◆ Exercise ◆
Answer with a bare number: the count of lines in the data below that contain the word "this".

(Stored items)
• • •
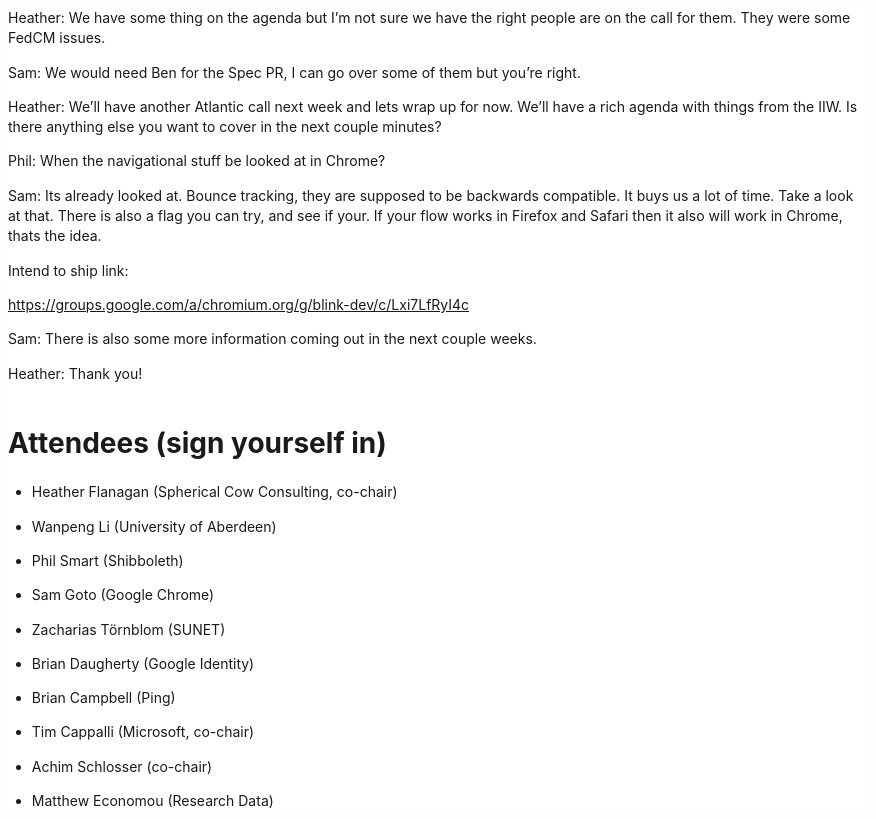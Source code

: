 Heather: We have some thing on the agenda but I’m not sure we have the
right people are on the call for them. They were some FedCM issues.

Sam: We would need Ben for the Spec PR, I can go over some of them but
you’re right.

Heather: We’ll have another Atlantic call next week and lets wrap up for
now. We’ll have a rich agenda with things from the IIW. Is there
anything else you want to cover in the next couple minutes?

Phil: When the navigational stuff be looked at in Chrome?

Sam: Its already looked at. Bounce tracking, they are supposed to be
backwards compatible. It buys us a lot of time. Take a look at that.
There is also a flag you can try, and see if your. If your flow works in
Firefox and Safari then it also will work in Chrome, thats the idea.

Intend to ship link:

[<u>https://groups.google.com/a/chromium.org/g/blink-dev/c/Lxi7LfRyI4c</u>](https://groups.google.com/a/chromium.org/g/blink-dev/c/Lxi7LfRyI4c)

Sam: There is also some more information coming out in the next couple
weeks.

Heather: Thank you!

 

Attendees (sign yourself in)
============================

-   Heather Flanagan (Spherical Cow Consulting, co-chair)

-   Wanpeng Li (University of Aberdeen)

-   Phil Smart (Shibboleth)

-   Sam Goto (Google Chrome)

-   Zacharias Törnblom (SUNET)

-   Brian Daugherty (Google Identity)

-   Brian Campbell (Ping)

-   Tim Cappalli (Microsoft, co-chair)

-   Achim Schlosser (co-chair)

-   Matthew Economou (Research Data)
• • •
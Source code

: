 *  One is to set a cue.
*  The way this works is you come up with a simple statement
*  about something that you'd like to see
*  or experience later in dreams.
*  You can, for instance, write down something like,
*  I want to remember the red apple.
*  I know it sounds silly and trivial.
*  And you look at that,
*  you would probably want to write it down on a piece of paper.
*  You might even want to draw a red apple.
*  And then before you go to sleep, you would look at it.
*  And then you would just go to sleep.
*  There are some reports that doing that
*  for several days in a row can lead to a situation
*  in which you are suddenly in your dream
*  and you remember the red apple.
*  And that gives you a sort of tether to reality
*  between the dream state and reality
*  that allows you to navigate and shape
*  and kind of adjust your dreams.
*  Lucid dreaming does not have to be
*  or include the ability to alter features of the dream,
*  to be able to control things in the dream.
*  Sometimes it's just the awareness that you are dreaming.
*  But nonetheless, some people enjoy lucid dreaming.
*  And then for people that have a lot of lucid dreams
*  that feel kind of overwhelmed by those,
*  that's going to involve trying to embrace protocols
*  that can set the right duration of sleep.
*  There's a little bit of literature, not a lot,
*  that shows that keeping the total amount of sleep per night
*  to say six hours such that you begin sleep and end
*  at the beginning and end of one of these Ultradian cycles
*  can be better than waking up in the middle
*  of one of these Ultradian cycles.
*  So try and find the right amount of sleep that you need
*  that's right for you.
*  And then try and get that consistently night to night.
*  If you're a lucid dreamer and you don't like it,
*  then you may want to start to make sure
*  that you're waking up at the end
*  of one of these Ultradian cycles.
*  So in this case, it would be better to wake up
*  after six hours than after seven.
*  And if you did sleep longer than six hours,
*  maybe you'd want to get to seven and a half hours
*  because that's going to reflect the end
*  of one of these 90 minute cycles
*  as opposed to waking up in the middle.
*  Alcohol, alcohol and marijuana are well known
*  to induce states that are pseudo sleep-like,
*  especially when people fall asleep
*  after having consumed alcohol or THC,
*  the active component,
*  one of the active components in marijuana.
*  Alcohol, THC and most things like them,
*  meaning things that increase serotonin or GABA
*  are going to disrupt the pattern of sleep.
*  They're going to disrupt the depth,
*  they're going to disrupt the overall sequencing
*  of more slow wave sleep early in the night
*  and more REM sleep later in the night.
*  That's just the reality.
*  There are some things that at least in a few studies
• • •
◆ Your response ◆
2